*** Opening Data provided ***
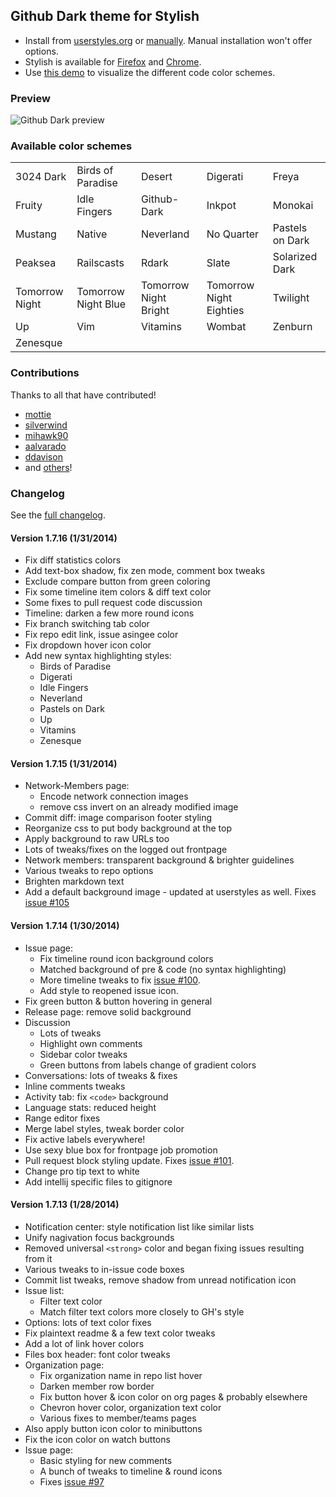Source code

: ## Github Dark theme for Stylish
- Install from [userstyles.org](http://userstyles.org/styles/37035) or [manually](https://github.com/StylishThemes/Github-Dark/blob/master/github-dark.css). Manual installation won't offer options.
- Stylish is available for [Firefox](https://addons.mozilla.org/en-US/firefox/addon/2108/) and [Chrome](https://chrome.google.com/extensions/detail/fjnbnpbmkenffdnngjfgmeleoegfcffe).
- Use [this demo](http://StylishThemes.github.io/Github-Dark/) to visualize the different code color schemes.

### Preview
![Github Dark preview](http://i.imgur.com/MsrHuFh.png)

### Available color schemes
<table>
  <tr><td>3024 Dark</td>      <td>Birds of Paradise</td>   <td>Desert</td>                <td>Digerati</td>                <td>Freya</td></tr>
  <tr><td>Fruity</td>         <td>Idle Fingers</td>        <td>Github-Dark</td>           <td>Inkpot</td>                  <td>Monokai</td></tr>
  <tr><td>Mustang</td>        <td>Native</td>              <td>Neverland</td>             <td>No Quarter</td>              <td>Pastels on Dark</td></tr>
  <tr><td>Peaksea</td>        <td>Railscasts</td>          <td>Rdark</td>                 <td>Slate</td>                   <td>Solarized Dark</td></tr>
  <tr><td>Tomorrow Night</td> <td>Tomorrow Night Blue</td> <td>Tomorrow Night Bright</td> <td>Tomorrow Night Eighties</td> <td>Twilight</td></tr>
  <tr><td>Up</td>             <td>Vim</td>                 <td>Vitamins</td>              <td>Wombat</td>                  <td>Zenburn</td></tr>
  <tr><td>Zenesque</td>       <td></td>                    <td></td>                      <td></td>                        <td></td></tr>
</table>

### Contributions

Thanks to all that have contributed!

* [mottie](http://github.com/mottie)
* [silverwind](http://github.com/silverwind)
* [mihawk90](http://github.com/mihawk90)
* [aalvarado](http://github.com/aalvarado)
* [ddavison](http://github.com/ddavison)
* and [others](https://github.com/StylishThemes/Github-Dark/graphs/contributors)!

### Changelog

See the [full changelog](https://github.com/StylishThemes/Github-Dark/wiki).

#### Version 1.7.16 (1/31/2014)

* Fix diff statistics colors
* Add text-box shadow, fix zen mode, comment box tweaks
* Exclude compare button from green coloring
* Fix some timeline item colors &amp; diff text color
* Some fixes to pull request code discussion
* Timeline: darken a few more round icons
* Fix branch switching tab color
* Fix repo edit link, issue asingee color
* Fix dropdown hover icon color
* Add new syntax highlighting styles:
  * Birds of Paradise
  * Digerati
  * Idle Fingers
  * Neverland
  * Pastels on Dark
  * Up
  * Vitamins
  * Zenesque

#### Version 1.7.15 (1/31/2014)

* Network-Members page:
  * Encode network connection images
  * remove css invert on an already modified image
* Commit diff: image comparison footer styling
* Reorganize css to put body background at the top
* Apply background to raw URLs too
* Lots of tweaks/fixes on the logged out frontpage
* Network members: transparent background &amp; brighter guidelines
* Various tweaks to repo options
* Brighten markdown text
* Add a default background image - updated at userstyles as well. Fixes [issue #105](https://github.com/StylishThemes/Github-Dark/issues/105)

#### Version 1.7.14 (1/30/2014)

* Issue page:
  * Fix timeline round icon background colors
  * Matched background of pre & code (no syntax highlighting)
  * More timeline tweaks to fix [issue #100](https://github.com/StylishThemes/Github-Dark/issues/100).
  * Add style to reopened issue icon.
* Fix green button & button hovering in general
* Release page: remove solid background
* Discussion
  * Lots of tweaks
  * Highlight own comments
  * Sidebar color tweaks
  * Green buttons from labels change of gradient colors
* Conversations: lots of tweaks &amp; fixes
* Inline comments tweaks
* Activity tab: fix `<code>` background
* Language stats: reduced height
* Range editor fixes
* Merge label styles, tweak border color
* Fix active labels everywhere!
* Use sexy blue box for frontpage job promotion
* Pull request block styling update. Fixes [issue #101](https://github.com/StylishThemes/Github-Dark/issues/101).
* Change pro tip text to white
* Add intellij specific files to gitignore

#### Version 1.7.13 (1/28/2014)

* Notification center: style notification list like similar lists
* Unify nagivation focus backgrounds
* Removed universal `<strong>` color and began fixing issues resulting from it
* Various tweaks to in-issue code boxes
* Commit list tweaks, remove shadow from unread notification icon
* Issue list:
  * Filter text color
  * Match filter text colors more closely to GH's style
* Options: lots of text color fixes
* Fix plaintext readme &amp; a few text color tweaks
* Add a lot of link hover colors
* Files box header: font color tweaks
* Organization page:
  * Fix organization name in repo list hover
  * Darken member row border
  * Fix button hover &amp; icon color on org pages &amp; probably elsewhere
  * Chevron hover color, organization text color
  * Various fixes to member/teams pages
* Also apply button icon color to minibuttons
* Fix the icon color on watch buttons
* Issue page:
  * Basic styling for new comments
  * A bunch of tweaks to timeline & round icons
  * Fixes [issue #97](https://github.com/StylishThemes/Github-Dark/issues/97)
*** Closing Data provided ***
*** Opening Data provided ***
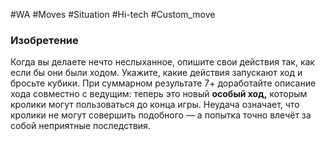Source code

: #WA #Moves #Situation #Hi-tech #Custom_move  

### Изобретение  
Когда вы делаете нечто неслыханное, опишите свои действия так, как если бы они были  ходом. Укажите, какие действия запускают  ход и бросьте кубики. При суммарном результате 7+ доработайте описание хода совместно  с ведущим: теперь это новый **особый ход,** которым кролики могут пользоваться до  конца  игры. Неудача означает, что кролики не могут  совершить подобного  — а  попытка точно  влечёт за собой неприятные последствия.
*** Closing Data provided ***
Task goal: Read through the listing and copy each line in which the word "Neverland" occurs.

Result below:
  <tr><td>Mustang</td>        <td>Native</td>              <td>Neverland</td>             <td>No Quarter</td>              <td>Pastels on Dark</td></tr>
  * Neverland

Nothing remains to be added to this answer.